The CHAIRMAN. Good. I want to thank everyone. Thank you,
Your Excellency, Ambassador Hafstrom, for being with us today.
Director General Lundgren, we really appreciate your coming. And
Mr. Katz, Mr. Cooke, Dr. White, this is what it should be about.
I have to say I was very much struck by your comment before
and that you alluded to in your testimony that as Sweden worked
through its difficulties, that you had turned to the experiences of
the RTC and our efforts during the Great Depression in part to
help inform the next iteration of how to deal with these problems,
and that makes me doubly grateful that you would travel to the
United States and bring us your experiences that we might bring
them together here.
I want to say that this Panel reminds me of the importance of
our having an overall strategy to deal with this problem. It is enormously valuable to hear from four different sets of experiences and
to hear common themes that run through them, some of which we
have already begun to heed, some of which we clearly have not.

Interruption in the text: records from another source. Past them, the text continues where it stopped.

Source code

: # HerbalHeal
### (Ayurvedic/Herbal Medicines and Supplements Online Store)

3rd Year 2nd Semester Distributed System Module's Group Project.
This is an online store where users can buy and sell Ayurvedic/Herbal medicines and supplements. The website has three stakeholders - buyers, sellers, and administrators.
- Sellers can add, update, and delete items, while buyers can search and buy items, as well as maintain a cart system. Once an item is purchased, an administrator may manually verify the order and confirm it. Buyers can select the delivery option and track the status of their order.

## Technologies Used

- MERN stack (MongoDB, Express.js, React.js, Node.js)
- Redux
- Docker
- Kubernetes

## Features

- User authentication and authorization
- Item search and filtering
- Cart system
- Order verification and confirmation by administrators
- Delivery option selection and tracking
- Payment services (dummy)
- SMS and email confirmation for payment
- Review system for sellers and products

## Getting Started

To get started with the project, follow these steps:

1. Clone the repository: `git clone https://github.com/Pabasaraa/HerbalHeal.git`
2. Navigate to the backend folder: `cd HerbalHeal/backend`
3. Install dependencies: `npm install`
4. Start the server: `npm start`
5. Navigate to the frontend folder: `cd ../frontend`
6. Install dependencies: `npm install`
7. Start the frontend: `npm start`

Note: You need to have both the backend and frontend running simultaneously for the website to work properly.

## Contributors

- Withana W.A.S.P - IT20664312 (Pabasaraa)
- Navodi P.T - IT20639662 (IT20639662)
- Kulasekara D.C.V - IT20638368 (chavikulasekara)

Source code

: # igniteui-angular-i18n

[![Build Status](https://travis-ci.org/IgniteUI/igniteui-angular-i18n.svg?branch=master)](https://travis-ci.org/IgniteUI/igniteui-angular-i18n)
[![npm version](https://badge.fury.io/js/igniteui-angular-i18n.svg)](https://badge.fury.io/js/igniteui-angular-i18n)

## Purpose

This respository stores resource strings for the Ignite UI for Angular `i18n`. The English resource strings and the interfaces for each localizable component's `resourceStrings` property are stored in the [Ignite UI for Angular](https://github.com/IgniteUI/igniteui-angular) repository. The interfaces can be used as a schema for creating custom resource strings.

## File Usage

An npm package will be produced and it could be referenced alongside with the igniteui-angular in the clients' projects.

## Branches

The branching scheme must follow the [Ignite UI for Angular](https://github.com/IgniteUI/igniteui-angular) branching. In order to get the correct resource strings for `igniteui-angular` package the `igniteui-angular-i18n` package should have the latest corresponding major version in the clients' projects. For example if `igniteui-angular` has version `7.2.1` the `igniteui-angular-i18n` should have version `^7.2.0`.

It is also very interesting to hear the much more shall I say muscular approach taken toward management and investors and on behalf of the taxpayers whose money is being used to try to rescue
these organizations and to put the economy back on a sound footing. But ultimately, the idea of developing and executing a plan in
order to be able to preserve the financial institutions and restart
the economy is deeply underscored by the testimony of all four of
you.
I very much appreciate your taking the time to be with us today.
The record will be held open if anyone wishes to add additional
questions.
I am sorry that our colleagues were not able to be with us. I
know the press of other business has kept them elsewhere. We may
have additional questions that we would like to send to you and
ask for your remarks in writing so that they might be made part
of the formal record.
With that, this stands adjourned. Thank you.